- [Work instructions]: Both the line with "Baggage Claim Emoji" and the line with "here Button Emoji" in the records below must appear in the output, along with every line between them, exactly and with nothing added.

- [Materials provided]:

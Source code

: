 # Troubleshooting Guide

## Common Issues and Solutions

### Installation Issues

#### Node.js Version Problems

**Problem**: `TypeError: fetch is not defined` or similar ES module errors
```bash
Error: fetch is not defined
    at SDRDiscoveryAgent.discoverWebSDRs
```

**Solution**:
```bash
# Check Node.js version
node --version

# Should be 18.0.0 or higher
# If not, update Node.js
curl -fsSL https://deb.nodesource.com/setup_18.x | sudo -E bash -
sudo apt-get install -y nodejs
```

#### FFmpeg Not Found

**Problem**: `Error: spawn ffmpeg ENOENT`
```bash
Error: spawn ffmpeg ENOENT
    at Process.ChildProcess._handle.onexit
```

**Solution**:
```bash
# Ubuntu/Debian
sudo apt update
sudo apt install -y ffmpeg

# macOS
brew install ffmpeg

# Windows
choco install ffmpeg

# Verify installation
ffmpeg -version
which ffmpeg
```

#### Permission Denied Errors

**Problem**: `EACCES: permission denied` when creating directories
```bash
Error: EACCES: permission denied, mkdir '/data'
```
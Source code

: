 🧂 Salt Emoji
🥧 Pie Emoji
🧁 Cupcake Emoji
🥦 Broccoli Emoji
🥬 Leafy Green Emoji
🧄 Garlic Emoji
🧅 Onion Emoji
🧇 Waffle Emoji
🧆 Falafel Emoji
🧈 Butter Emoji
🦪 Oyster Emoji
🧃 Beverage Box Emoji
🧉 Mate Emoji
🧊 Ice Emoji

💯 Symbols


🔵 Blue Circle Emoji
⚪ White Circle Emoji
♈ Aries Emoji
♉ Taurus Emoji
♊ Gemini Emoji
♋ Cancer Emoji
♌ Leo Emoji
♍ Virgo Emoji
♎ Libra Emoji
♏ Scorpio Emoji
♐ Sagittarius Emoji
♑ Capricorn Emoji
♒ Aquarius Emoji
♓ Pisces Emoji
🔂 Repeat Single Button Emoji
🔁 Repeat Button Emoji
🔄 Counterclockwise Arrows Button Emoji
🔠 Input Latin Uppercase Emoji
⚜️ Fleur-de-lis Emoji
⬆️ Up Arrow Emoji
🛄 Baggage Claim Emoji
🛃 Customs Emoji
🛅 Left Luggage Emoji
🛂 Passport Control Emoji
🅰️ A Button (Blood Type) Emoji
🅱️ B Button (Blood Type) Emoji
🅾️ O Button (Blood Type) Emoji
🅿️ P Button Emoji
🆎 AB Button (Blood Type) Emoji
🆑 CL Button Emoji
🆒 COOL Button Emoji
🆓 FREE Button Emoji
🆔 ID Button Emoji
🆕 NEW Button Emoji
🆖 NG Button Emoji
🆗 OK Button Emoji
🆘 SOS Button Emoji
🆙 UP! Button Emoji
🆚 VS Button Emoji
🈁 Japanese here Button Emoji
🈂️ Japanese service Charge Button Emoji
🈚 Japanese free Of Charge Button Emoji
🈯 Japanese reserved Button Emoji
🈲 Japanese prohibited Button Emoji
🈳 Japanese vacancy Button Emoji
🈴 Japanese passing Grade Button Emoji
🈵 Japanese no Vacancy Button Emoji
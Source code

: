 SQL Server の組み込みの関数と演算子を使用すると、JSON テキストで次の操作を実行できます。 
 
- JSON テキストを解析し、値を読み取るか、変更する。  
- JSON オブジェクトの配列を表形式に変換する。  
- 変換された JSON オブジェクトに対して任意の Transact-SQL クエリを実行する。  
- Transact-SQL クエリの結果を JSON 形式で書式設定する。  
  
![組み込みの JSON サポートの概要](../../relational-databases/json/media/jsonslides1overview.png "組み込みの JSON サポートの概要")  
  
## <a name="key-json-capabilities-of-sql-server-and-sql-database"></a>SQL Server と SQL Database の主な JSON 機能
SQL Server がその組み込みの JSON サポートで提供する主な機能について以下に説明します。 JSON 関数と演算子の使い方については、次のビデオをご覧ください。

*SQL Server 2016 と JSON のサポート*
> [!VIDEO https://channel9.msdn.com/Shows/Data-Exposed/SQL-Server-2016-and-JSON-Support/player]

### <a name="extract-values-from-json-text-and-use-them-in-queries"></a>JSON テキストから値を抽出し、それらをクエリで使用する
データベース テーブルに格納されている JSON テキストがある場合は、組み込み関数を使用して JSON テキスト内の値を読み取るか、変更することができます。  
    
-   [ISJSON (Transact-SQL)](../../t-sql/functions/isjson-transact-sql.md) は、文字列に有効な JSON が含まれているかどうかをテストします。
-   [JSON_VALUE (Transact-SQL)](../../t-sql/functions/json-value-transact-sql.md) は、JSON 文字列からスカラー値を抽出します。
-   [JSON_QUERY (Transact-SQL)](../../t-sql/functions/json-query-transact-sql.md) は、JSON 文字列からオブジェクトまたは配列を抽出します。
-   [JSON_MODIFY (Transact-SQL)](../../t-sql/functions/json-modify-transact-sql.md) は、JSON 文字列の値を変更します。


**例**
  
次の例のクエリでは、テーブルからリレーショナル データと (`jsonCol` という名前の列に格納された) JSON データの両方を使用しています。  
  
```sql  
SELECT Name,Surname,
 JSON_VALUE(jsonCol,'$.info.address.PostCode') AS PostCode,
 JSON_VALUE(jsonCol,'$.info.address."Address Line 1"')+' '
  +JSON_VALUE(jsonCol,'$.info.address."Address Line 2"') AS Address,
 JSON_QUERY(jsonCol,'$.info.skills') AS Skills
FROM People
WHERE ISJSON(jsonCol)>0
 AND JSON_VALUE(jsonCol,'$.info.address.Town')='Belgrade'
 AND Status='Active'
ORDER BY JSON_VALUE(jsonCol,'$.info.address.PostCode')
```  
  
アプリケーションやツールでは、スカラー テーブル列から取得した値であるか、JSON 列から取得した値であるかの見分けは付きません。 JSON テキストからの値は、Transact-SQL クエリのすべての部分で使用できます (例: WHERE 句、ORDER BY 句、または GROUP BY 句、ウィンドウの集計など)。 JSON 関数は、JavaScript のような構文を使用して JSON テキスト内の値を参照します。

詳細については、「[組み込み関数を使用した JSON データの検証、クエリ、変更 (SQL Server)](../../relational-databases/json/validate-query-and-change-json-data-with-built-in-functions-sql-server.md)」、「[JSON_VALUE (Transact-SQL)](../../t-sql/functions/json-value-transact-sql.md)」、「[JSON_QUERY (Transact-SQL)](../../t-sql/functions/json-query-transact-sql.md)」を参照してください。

- [Written response]:
🛄 Baggage Claim Emoji
🛃 Customs Emoji
🛅 Left Luggage Emoji
🛂 Passport Control Emoji
🅰️ A Button (Blood Type) Emoji
🅱️ B Button (Blood Type) Emoji
🅾️ O Button (Blood Type) Emoji
🅿️ P Button Emoji
🆎 AB Button (Blood Type) Emoji
🆑 CL Button Emoji
🆒 COOL Button Emoji
🆓 FREE Button Emoji
🆔 ID Button Emoji
🆕 NEW Button Emoji
🆖 NG Button Emoji
🆗 OK Button Emoji
🆘 SOS Button Emoji
🆙 UP! Button Emoji
🆚 VS Button Emoji
🈁 Japanese here Button Emoji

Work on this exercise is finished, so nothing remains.